Collected data
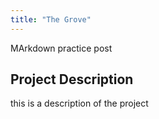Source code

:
 ```yaml
---
title: "The Grove"
---
```


MArkdown practice post

## Project Description

this is a description of the project

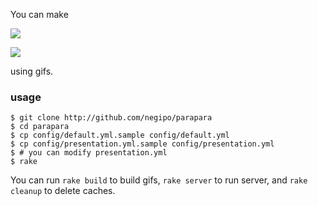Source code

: You can make

![](https://38.media.tumblr.com/75b2d92fb9f6a157b081ee88ee1dee61/tumblr_nffv4jGP7b1qz4e26o1_500.gif)

![](https://33.media.tumblr.com/7d9f5f58489d530511f4188ecee6d64f/tumblr_nffv5dcvcP1qz4e26o1_500.gif)

using gifs.

### usage

```
$ git clone http://github.com/negipo/parapara
$ cd parapara
$ cp config/default.yml.sample config/default.yml
$ cp config/presentation.yml.sample config/presentation.yml
$ # you can modify presentation.yml
$ rake
```

You can run `rake build` to build gifs, `rake server` to run server, and `rake cleanup` to delete caches.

Exercise objective
Could you print all the entries exactly as they stand, with the pictures left out?

Solution
Source code

:
 ```yaml
---
title: "The Grove"
---
```


MArkdown practice post

## Project Description

this is a description of the project

Source code

: You can make

![](https://38.media.tumblr.com/75b2d92fb9f6a157b081ee88ee1dee61/tumblr_nffv4jGP7b1qz4e26o1_500.gif)

![](https://33.media.tumblr.com/7d9f5f58489d530511f4188ecee6d64f/tumblr_nffv5dcvcP1qz4e26o1_500.gif)

using gifs.

### usage

```
$ git clone http://github.com/negipo/parapara
$ cd parapara
$ cp config/default.yml.sample config/default.yml
$ cp config/presentation.yml.sample config/presentation.yml
$ # you can modify presentation.yml
$ rake
```

You can run `rake build` to build gifs, `rake server` to run server, and `rake cleanup` to delete caches.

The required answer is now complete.